*PROBLEM STATEMENT*
Every line of the records that holds the word "antipodal" should be copied.

*Excerpts from a dataset*
========

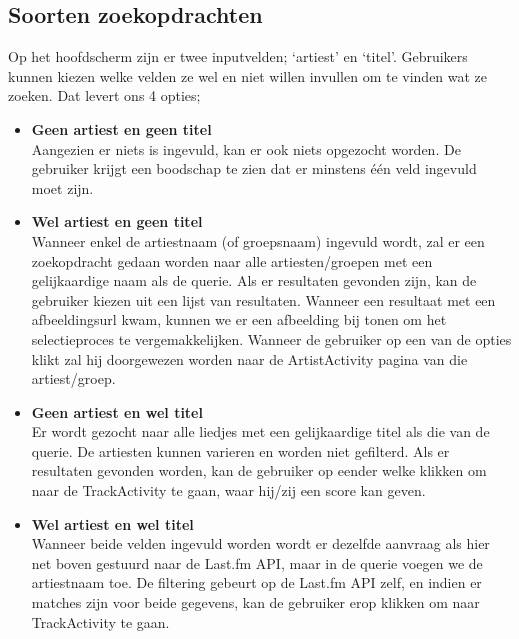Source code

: \documentclass[11pt,a4paper]{article}
\begin{document}
	\subsection{Soorten zoekopdrachten}
	\label{sec:Verschillende zoekopdrachten}
	Op het hoofdscherm zijn er twee inputvelden; `artiest' en `titel'. Gebruikers kunnen kiezen welke velden ze wel en niet willen invullen om te vinden wat ze zoeken. Dat levert ons 4 opties;
		\begin{itemize}
			\item \textbf{Geen artiest en geen titel} \\
		Aangezien er niets is ingevuld, kan er ook niets opgezocht worden. De gebruiker krijgt een boodschap te zien dat er minstens één veld ingevuld moet zijn. \\
		
			\item \textbf{Wel artiest en geen titel} \\
		Wanneer enkel de artiestnaam (of groepsnaam) ingevuld wordt, zal er een zoekopdracht gedaan worden naar alle artiesten/groepen met een gelijkaardige naam als de querie. Als er resultaten gevonden zijn, kan de gebruiker kiezen uit een lijst van resultaten. Wanneer een resultaat met een afbeeldingsurl kwam, kunnen we er een afbeelding bij tonen om het selectieproces te vergemakkelijken. Wanneer de gebruiker op een van de opties klikt zal hij doorgewezen worden naar de ArtistActivity pagina van die artiest/groep. \\
		
			\item  \textbf{Geen artiest en wel titel} \\
		Er wordt gezocht naar alle liedjes met een gelijkaardige titel als die van de querie. De artiesten kunnen varieren en worden niet gefilterd. Als er resultaten gevonden worden, kan de gebruiker op eender welke klikken om naar de TrackActivity te gaan, waar hij/zij een score kan geven.\\
				
			\item  \textbf{Wel artiest en wel titel} \\
		Wanneer beide velden ingevuld worden wordt er dezelfde aanvraag als hier net boven gestuurd naar de Last.fm API, maar in de querie voegen we de artiestnaam toe. De filtering gebeurt op de Last.fm API zelf, en indien er matches zijn voor beide gegevens, kan de gebruiker erop klikken om naar TrackActivity te gaan.
		\end{itemize}
		
\end{document}

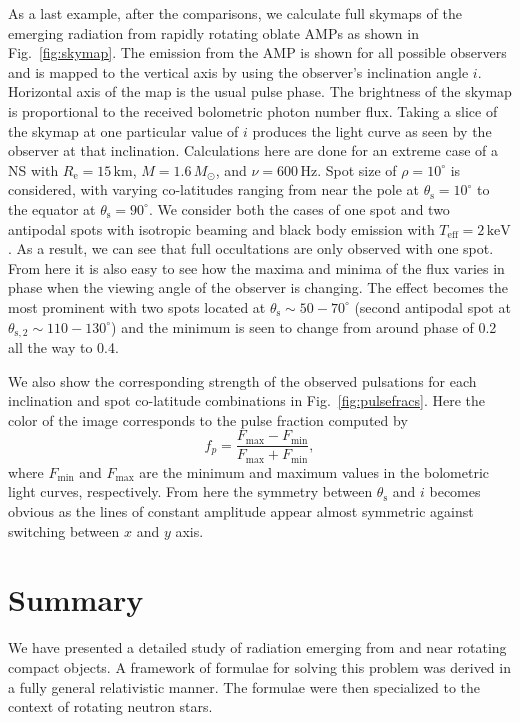 \documentclass{aa}
\newcommand{\be}{\begin{equation}}
\newcommand{\ee}{\end{equation}}
\newcommand{\refe}[1]{#1}
\newcommand{\Msun}{\ensuremath{M_{\odot}}}
\begin{document}
As a last example, after the comparisons, we calculate full skymaps of the emerging radiation from rapidly rotating oblate AMPs as shown in Fig.~\ref{fig:skymap}.
The emission from the AMP is shown for all possible observers and is mapped to the vertical axis by using the observer's inclination angle $i$.
Horizontal axis of the map is the usual pulse phase.
The brightness of the skymap is proportional to the received bolometric photon number flux.
Taking a slice of the skymap at one particular value of $i$ produces the light curve as seen by the observer at that inclination.
Calculations here are done for an extreme case of a NS with $R_{\mathrm{e}} = 15\,\mathrm{km}$, $M=1.6\,\Msun$, and $\nu = 600\,\mathrm{Hz}$.
Spot size of $\rho = 10^{\circ}$ is considered, with varying co-latitudes ranging from near the pole at $\theta_{\mathrm{s}} = 10^{\circ}$ to the equator at $\theta_{\mathrm{s}} = 90^{\circ}$.
We consider both the cases of one spot and two antipodal spots with isotropic beaming and black body emission with $T_{\mathrm{eff}} = 2\,\mathrm{keV}$.
As a result, we can see that full \refe{occultations} are only observed with one spot.
From here it is also easy to see how the maxima and minima of the flux varies in phase when the viewing angle of the observer is changing.
The effect becomes the most prominent with two spots located at $\theta_{\mathrm{s}} \sim 50-70^{\circ}$ (second antipodal spot at $\theta_{\mathrm{s,2}} \sim 110-130^{\circ}$) and the minimum is seen to change from around phase of 0.2 all the way to 0.4.

We also show the corresponding strength of the observed pulsations for each inclination and spot co-latitude combinations in Fig.~\ref{fig:pulsefracs}.
Here the color of the image corresponds to the pulse fraction computed by
\be
f_p = \frac{F_{\mathrm{max}} - F_{\mathrm{min}}}{F_{\mathrm{max}} + F_{\mathrm{min}}},
\ee
where $F_{\mathrm{min}}$ and $F_{\mathrm{max}}$ are the minimum and maximum values in the bolometric light curves, respectively.
From here the symmetry between $\theta_{\mathrm{s}}$ and $i$ becomes obvious as the lines of constant amplitude appear almost symmetric against switching between $x$ and $y$ axis.




\section{Summary}\label{sect:summary}
We have presented a detailed study of radiation emerging from and near rotating compact objects.
A framework of formulae for solving this problem was derived in a fully general relativistic manner. 
The formulae were then specialized to the context of rotating neutron stars.
\end{document}
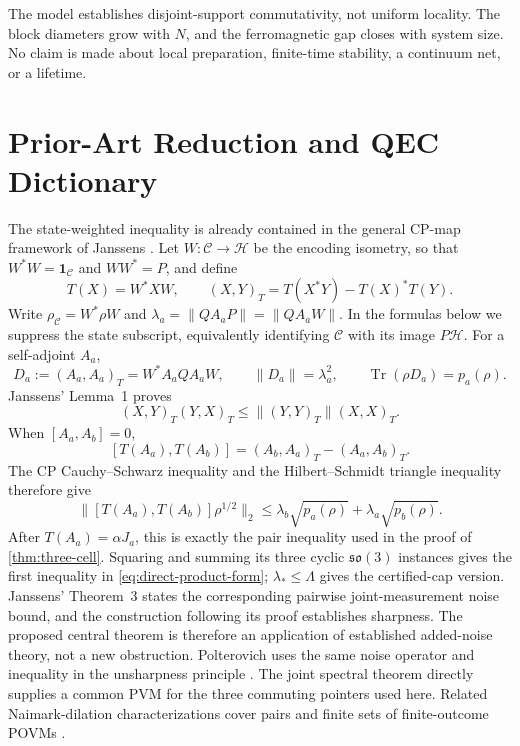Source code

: \documentclass[11pt]{article}
\theoremstyle{remark}
\newcommand{\1}{\mathbf 1}
\newcommand{\Tr}{\operatorname{Tr}}
\begin{document}
The model establishes disjoint-support commutativity, not uniform locality.
The block diameters grow with $N$, and the ferromagnetic gap closes with system
size. No claim is made about local preparation, finite-time stability, a
continuum net, or a lifetime.

\section{Prior-Art Reduction and QEC Dictionary}
\label{sec:related}

The state-weighted inequality is already contained in the general CP-map
framework of Janssens \cite{janssens2017}. Let
$W:\mathcal C\to\mathcal H$ be the encoding isometry, so that
$W^*W=\1_{\mathcal C}$ and $WW^*=P$, and define
\[
  T(X)=W^*XW,
  \qquad
  (X,Y)_T=T(X^*Y)-T(X)^*T(Y).
\]
Write $\rho_{\mathcal C}=W^*\rho W$ and
$\lambda_a=\lVert Q A_aP\rVert=\lVert Q A_aW\rVert$. In the formulas below
we suppress the state subscript, equivalently identifying $\mathcal C$ with
its image $P\mathcal H$.
For a self-adjoint $A_a$,
\begin{equation}
  D_a:=(A_a,A_a)_T=W^*A_aQA_aW,
  \qquad
  \lVert D_a\rVert=\lambda_a^2,
  \qquad
  \Tr(\rho D_a)=p_a(\rho).
  \label{eq:noise-operator}
\end{equation}
Janssens' Lemma~1 proves
\[
  (X,Y)_T(Y,X)_T\leq\lVert(Y,Y)_T\rVert(X,X)_T.
\]
When $[A_a,A_b]=0$,
\[
  [T(A_a),T(A_b)]=(A_b,A_a)_T-(A_a,A_b)_T.
\]
The CP Cauchy--Schwarz inequality and the Hilbert--Schmidt triangle inequality
therefore give
\begin{equation}
  \lVert[T(A_a),T(A_b)]\rho^{1/2}\rVert_2
  \leq\lambda_b\sqrt{p_a(\rho)}
       +\lambda_a\sqrt{p_b(\rho)}.
  \label{eq:janssens-pair}
\end{equation}
After $T(A_a)=\alpha J_a$, this is exactly the pair inequality used in the
proof of \cref{thm:three-cell}. Squaring and summing its three cyclic
$\mathfrak{so}(3)$ instances gives the first inequality in
\cref{eq:direct-product-form}; $\lambda_*\leq\Lambda$ gives the certified-cap
version. Janssens' Theorem~3 states the corresponding pairwise
joint-measurement noise bound, and the construction following its proof
establishes sharpness. The proposed central theorem is therefore an application
of established added-noise theory, not a new obstruction. Polterovich uses the
same noise operator and inequality in the unsharpness principle
\cite{polterovich2014}. The joint spectral theorem directly supplies a common
PVM for the three commuting pointers used here. Related Naimark-dilation
characterizations cover pairs \cite{beneduci2014} and finite sets of
finite-outcome POVMs \cite{mitra2020}.
\end{document}
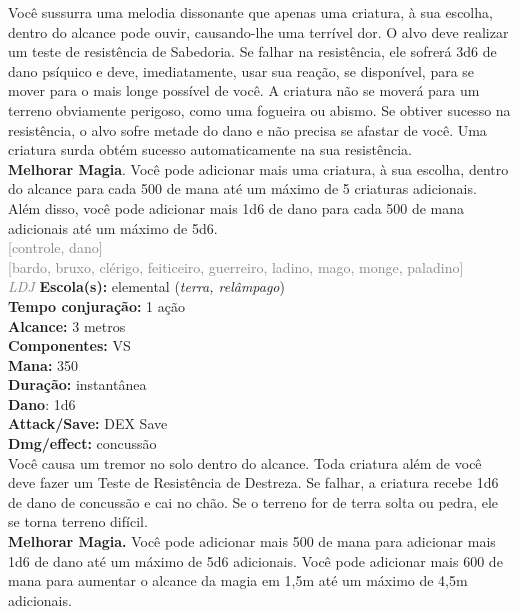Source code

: \documentclass{RPG_Adventure}[2021/10/20]
\begin{document}
{\normalsize Você sussurra uma melodia dissonante que apenas uma criatura, à sua escolha, dentro do alcance pode ouvir, causando-lhe uma terrível dor. O alvo deve realizar um teste de resistência de Sabedoria. Se falhar na resistência, ele sofrerá 3d6 de dano psíquico e deve, imediatamente, usar sua reação, se disponível, para se mover para o mais longe possível de você. A criatura não se moverá para um terreno obviamente perigoso, como uma fogueira ou abismo. Se obtiver sucesso na resistência, o alvo sofre metade do dano e não precisa se afastar de você. Uma criatura surda obtém sucesso automaticamente na sua resistência.\\\t \textbf{Melhorar Magia}. Você pode adicionar mais uma criatura, à sua escolha, dentro do alcance para cada 500 de mana até um máximo de 5 criaturas adicionais. Além disso, você pode adicionar mais 1d6 de dano para cada 500 de mana adicionais até um máximo de 5d6.\\}
{\scriptsize \textcolor{gray}{[controle, dano]\\}}
{\scriptsize \textcolor{gray}{[bardo, bruxo, clérigo, feiticeiro, guerreiro, ladino, mago, monge, paladino]\\}}
{\tiny \textcolor{gray}{\textit{LDJ}}}
{\small \t \textbf{Escola(s):} elemental (\textit{terra, relâmpago})\\\t \textbf{Tempo conjuração:} 1 ação\\\t \textbf{Alcance:} 3 metros\\\t \textbf{Componentes:} VS\\\t \textbf{Mana:} 350\\\t \textbf{Duração:} instantânea\\\t \textbf{Dano}: 1d6\\\t \textbf{Attack/Save:} DEX Save\\\t \textbf{Dmg/effect:} concussão\\}
{\normalsize Você causa um tremor no solo dentro do alcance. Toda criatura além de você deve fazer um Teste de Resistência de Destreza. Se falhar, a criatura recebe 1d6 de dano de concussão e cai no chão. Se o terreno for de terra solta ou pedra, ele se torna terreno difícil.\\\t \textbf{Melhorar Magia.} Você pode adicionar mais 500 de mana para adicionar mais 1d6 de dano até um máximo de 5d6 adicionais. Você pode adicionar mais 600 de mana para aumentar o alcance da magia em 1,5m até um máximo de 4,5m adicionais.\\}
\end{document}
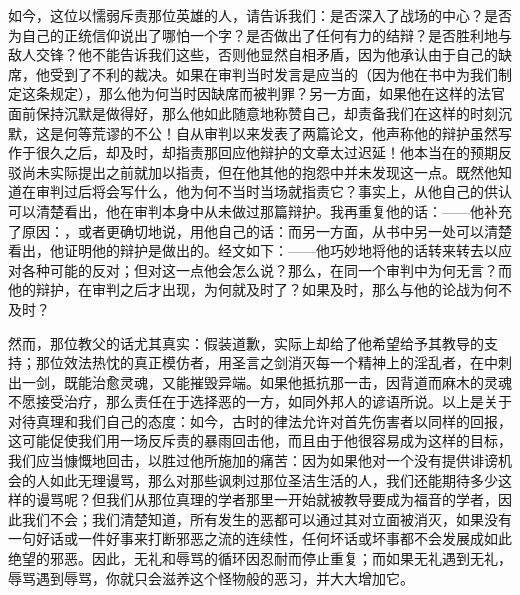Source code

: 如今，这位以懦弱斥责那位英雄的人，请告诉我们：是否深入了战场的中心？是否为自己的正统信仰说出了哪怕一个字？是否做出了任何有力的结辩？是否胜利地与敌人交锋？他不能告诉我们这些，否则他显然自相矛盾，因为他承认由于自己的缺席，他受到了不利的裁决。如果在审判当时发言是应当的（因为他在书中为我们制定这条规定），那么他为何当时因缺席而被判罪？另一方面，如果他在这样的法官面前保持沉默是做得好，那么他如此随意地称赞自己，却责备我们在这样的时刻沉默，这是何等荒谬的不公！自从审判以来发表了两篇论文，他声称他的辩护虽然写作于很久之后，却及时，却指责那回应他辩护的文章太过迟延！他本当在的预期反驳尚未实际提出之前就加以指责，但在他其他的抱怨中并未发现这一点。既然他知道在审判过后将会写什么，他为何不当时当场就指责它？事实上，从他自己的供认可以清楚看出，他在审判本身中从未做过那篇辩护。我再重复他的话：——他补充了原因：，或者更确切地说，用他自己的话：而另一方面，从书中另一处可以清楚看出，他证明他的辩护是做出的。经文如下：——他巧妙地将他的话转来转去以应对各种可能的反对；但对这一点他会怎么说？那么，在同一个审判中为何无言？而他的辩护，在审判之后才出现，为何就及时了？如果及时，那么与他的论战为何不及时？\par

然而，那位教父的话尤其真实：假装道歉，实际上却给了他希望给予其教导的支持；那位效法热忱的真正模仿者，用圣言之剑消灭每一个精神上的淫乱者，在中刺出一剑，既能治愈灵魂，又能摧毁异端。如果他抵抗那一击，因背道而麻木的灵魂不愿接受治疗，那么责任在于选择恶的一方，如同外邦人的谚语所说。以上是关于对待真理和我们自己的态度：如今，古时的律法允许对首先伤害者以同样的回报，这可能促使我们用一场反斥责的暴雨回击他，而且由于他很容易成为这样的目标，我们应当慷慨地回击，以胜过他所施加的痛苦：因为如果他对一个没有提供诽谤机会的人如此无理谩骂，那么对那些讽刺过那位圣洁生活的人，我们还能期待多少这样的谩骂呢？但我们从那位真理的学者那里一开始就被教导要成为福音的学者，因此我们不会；我们清楚知道，所有发生的恶都可以通过其对立面被消灭，如果没有一句好话或一件好事来打断邪恶之流的连续性，任何坏话或坏事都不会发展成如此绝望的邪恶。因此，无礼和辱骂的循环因忍耐而停止重复；而如果无礼遇到无礼，辱骂遇到辱骂，你就只会滋养这个怪物般的恶习，并大大增加它。\par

========

*TASK RESPONSE*
We consider both the cases of one spot and two antipodal spots with isotropic beaming and black body emission with $T_{\mathrm{eff}} = 2\,\mathrm{keV}$.
The effect becomes the most prominent with two spots located at $\theta_{\mathrm{s}} \sim 50-70^{\circ}$ (second antipodal spot at $\theta_{\mathrm{s,2}} \sim 110-130^{\circ}$) and the minimum is seen to change from around phase of 0.2 all the way to 0.4.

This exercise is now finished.